Côté coordination d'abord, les outils en place, les schémas régionaux de développement économique (SRDEII) et les conventions ou délégations de compétences pour les aides aux entreprises, n'ont pas permis de limiter la complexité de l'organisation des compétences. "Le SRDEII n'a pas de caractère prescriptif à l'égard des autres collectivités territoriales et décrit le plus souvent la stratégie de la région sans retracer celle des autres acteurs ni les modalités précises de coordination de leurs actions", détaille ainsi le rapport, qui explique aussi que les conventions s'en tiennent quant à elles à décliner les aides régionales par des conventions types avec leur financement.
Un contrôle des structures de développement souvent partiel ou superficiel
Le contrôle par les collectivités des structures de développement est jugé "souvent partiel ou superficiel", même si certaines ont engagé des démarches d'amélioration (des lettres de cadrage du budget, un comité de suivi opérationnel et un comité d'audit pour la métropole de Nantes, un contrôle sur l'agence régionale AD'OCC pour la région Occitanie).

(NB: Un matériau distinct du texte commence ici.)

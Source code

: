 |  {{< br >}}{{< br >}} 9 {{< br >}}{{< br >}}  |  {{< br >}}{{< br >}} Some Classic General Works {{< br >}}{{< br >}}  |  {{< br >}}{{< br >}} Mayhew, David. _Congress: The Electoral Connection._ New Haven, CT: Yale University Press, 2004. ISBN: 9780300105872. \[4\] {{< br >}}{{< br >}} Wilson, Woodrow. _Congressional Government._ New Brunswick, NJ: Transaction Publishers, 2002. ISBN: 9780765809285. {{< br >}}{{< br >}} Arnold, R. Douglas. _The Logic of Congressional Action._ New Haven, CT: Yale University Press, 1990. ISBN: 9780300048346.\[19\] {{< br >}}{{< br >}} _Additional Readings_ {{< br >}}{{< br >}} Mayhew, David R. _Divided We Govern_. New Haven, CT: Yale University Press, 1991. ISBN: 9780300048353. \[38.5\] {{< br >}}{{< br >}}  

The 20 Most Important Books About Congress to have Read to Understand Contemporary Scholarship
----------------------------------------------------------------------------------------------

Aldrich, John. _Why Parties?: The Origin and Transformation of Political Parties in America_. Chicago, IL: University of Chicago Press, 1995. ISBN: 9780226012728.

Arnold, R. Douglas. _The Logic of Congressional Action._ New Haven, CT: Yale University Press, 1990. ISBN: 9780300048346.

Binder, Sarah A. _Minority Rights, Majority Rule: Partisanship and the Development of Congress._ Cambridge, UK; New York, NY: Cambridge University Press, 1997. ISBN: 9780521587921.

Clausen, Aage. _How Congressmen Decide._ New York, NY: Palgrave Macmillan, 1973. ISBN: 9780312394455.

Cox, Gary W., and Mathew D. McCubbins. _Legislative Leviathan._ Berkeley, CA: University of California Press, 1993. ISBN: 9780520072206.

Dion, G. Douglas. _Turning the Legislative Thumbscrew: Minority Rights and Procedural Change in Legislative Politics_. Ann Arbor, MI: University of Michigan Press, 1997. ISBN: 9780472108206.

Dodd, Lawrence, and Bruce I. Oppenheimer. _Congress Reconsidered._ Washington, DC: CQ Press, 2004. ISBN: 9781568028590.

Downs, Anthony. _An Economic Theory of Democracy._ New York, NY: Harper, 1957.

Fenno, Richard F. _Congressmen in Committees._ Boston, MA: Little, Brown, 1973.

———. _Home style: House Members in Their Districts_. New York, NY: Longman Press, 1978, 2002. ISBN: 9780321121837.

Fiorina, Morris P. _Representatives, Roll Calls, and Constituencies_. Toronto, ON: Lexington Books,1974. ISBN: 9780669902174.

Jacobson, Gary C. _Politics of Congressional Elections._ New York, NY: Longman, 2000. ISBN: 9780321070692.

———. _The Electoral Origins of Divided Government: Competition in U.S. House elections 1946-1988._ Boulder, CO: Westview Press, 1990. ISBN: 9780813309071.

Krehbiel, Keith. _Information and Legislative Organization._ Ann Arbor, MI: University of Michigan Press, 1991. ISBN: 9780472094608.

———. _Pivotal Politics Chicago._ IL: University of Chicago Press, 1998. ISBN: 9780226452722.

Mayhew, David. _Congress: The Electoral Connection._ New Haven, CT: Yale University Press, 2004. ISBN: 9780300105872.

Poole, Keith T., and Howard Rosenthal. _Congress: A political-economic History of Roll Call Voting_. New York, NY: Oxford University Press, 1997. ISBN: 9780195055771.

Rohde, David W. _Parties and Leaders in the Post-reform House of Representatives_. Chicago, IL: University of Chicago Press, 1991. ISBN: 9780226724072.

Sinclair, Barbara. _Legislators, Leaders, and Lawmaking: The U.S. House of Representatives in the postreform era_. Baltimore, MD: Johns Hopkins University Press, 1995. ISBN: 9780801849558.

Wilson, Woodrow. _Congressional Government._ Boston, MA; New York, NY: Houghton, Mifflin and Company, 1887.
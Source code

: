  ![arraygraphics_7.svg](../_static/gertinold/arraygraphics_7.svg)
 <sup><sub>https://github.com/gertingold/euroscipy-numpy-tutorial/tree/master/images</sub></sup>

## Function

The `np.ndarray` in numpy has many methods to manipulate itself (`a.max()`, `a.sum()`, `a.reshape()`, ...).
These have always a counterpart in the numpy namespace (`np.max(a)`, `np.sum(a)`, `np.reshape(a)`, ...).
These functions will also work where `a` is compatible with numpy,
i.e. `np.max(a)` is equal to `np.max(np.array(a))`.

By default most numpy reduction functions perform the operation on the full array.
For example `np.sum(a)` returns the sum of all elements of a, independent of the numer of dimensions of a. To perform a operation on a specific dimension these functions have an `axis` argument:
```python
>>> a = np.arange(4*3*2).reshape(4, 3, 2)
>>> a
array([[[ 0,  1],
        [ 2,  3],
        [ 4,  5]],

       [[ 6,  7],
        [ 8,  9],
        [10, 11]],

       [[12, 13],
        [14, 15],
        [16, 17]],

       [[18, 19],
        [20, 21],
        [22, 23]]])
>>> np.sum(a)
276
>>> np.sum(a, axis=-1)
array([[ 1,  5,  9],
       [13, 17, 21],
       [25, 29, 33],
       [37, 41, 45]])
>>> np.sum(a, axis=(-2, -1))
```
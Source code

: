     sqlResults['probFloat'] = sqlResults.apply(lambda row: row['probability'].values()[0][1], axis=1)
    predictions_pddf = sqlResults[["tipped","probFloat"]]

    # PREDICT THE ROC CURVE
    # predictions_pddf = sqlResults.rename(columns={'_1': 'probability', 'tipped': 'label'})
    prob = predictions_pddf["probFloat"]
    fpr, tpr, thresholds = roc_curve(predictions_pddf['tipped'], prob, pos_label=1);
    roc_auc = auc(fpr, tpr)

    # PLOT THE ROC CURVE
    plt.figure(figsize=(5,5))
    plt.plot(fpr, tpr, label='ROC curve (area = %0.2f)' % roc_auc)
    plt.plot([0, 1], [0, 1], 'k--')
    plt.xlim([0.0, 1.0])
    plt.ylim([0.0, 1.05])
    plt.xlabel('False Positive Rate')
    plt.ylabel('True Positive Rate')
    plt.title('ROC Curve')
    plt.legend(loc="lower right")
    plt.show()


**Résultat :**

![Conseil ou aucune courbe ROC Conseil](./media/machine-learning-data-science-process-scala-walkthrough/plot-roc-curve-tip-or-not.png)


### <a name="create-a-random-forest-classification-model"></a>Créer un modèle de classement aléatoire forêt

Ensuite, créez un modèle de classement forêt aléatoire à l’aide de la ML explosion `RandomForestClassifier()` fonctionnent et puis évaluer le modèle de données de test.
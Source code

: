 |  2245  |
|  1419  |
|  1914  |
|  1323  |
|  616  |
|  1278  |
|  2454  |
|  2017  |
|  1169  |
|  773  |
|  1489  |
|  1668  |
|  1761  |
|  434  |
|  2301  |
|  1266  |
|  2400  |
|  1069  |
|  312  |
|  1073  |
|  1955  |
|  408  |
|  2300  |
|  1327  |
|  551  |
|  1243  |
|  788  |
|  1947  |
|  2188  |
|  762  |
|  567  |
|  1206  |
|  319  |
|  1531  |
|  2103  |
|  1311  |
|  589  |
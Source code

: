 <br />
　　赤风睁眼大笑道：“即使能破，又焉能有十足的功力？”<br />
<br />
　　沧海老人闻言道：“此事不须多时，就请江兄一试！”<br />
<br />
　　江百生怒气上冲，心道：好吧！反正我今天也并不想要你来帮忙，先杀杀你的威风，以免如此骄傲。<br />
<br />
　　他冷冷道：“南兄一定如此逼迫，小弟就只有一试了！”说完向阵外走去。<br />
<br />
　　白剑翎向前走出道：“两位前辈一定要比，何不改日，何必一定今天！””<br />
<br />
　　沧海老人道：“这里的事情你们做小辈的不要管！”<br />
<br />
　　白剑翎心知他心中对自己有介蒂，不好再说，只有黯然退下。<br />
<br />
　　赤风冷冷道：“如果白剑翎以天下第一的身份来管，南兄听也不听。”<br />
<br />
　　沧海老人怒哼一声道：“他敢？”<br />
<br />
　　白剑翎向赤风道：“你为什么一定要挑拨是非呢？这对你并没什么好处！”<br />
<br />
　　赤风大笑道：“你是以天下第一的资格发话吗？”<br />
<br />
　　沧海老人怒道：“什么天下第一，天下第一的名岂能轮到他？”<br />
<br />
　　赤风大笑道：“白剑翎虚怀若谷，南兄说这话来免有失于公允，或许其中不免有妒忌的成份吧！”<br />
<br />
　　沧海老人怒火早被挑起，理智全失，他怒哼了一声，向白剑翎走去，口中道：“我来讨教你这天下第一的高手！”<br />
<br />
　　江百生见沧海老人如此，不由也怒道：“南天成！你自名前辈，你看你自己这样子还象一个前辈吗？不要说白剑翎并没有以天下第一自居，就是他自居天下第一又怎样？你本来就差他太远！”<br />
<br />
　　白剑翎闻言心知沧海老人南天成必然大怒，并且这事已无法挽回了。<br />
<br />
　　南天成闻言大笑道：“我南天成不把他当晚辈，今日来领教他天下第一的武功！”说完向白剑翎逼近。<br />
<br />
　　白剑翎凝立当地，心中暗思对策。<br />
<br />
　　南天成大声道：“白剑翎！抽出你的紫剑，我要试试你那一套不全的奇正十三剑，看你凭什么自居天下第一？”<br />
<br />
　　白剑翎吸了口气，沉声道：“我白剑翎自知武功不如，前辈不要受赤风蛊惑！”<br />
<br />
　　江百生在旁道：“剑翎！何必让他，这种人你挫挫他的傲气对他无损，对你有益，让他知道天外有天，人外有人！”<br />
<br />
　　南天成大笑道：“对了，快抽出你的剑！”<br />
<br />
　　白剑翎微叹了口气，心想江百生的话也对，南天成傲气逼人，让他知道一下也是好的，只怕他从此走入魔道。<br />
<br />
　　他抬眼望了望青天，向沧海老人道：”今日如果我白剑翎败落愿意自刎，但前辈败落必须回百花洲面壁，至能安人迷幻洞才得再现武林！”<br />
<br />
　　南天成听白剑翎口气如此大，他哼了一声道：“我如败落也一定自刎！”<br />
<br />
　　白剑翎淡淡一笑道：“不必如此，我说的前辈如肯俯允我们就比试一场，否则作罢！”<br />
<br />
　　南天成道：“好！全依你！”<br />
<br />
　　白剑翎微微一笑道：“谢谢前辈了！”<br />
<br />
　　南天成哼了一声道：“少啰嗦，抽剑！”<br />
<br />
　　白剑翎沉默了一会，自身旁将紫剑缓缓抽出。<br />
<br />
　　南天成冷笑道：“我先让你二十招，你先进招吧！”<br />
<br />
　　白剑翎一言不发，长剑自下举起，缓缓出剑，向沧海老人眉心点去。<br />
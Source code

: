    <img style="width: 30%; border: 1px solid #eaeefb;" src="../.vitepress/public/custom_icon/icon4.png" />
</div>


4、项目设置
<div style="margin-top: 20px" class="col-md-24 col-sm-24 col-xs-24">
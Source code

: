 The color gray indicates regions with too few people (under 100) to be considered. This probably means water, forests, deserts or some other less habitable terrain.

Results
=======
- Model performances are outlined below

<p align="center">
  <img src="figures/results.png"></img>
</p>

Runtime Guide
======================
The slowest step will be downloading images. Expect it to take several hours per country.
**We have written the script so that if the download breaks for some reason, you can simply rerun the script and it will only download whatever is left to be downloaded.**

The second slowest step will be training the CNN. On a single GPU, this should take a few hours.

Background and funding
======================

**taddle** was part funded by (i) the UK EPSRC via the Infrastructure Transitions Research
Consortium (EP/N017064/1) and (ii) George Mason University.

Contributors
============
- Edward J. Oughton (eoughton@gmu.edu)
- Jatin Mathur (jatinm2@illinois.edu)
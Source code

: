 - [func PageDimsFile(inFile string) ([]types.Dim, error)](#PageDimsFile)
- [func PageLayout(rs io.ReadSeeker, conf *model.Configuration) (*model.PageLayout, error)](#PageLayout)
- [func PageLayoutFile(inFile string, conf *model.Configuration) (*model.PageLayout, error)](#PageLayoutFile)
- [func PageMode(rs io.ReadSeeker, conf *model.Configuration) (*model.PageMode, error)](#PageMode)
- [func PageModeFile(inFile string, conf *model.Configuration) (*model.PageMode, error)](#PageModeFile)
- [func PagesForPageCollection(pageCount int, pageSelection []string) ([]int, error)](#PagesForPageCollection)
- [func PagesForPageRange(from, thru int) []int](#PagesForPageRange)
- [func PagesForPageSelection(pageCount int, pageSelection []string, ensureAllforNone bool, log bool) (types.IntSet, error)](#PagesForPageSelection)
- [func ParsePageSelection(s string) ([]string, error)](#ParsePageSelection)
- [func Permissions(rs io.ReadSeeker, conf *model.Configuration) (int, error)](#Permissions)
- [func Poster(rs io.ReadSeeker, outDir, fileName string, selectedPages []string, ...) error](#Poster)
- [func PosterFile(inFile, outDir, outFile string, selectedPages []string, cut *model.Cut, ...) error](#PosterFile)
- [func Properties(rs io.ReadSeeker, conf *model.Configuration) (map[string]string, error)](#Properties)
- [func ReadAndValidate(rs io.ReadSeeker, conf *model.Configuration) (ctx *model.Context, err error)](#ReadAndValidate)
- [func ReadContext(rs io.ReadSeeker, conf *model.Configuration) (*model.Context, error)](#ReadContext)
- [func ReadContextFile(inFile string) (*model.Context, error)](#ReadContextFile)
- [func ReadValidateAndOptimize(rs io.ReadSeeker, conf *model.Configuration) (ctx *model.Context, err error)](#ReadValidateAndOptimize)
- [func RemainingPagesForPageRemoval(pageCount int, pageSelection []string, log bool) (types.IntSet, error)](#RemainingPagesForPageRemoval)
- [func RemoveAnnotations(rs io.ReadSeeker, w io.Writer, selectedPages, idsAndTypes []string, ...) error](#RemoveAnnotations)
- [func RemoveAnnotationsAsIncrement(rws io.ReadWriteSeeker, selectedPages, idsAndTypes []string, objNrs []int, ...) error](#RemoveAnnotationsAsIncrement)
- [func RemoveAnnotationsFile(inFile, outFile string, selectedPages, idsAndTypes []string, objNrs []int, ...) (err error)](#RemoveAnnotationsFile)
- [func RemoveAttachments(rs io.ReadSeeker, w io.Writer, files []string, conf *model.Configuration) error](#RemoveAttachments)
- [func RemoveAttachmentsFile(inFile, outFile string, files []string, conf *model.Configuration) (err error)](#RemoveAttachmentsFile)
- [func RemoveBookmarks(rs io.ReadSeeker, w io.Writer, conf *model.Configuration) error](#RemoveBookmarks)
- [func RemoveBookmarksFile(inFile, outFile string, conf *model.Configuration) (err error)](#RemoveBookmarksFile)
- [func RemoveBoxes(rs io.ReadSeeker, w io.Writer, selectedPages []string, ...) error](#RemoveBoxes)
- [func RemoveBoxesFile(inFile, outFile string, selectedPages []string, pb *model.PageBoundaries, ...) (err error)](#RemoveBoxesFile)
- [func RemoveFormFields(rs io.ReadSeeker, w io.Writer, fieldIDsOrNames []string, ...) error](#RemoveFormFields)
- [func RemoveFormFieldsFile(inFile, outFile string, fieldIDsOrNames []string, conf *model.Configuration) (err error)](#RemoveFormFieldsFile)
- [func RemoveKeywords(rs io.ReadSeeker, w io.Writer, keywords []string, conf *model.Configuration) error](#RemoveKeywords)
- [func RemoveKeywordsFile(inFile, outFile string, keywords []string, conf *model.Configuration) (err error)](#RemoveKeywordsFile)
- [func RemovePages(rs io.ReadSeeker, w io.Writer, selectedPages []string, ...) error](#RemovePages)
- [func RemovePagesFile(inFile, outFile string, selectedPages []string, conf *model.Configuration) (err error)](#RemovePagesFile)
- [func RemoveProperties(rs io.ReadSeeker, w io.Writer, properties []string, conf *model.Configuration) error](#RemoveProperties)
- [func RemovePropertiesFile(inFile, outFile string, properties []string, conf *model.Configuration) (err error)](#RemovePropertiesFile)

La Cour estime qu'il faut renforcer le contrôle du respect des critères d'éligibilité et d'attribution des aides pour éviter la fraude. Le suivi des aides aux entreprises est aussi limité. Au cœur des difficultés : l'impossibilité pour les collectivités d'isoler les montants versés aux entreprises parmi leurs dépenses aux personnes privées, un recensement limité des aides aux entreprises fournies par les collectivités (il n'est pas contraignant) et un recensement national des aides qui a cessé depuis 2016 au niveau national…
Le nombre de dispositifs de soutien aux entreprises mis en place par l'État et les collectivités, qui a diminué au fil des années, reste énorme : 2.100 en 2022, dont 1.640 émanent d'acteurs locaux, contre 2.550 en 2007. Une diversité à double tranchant : d'un côté, elle permet de disposer d'une offre aux entreprises variée, de l'autre, elle est source de complexité pour les porteurs de projets et peut freiner la diffusion des aides et nuire à leur efficacité économique. "Aucune région n'a, à ce jour, mis en place un 'parcours usager' fluide, regroupant les dispositifs de la région, des autres collectivités, de l'État, des réseaux consulaires, avec par exemple un référent unique sur la durée du parcours, ou encore un système d'information partagé", insiste la Cour des comptes.
"Seules quatre régions ont été en mesure de fournir un bilan des indicateurs des SRDEII"
Enfin, les évaluations des aides mises en place sont peu fréquentes. "Seules quatre régions ont été en mesure de fournir un bilan des indicateurs des SRDEII : Île-de-France, Occitanie, Pays de la Loire, Provence-Alpes-Côte d'Azur, indique l'institution publique, des contrôles récents attestent de ce déficit d'objectifs et d'indicateurs pour suivre l'efficience des stratégies de développement". Seules aides qui sortent un peu du lot : celles octroyées dans le cadre du fonds européen de développement régional (Feder). Représentant 23,7% des aides versées aux entreprises par les régions, elles font l'objet d'un suivi et d'évaluations régulières. La Cour souligne d'ailleurs la bonne gouvernance structurée mise en place dans le cadre de la programmation et de la gestion du Feder, "qui influence en retour le cadre stratégique des régions". Elle propose de s'inspirer de ces bonnes pratiques pour piloter le développement économique, mais aussi des pratiques les plus efficaces de gouvernance développées par l'Agence nationale de la cohésion des territoires (ANCT) et Régions de France pendant la crise, lors de la mise en œuvre du programme d'investissements d'avenir (PIA), du plan d'urgence et du plan de relance.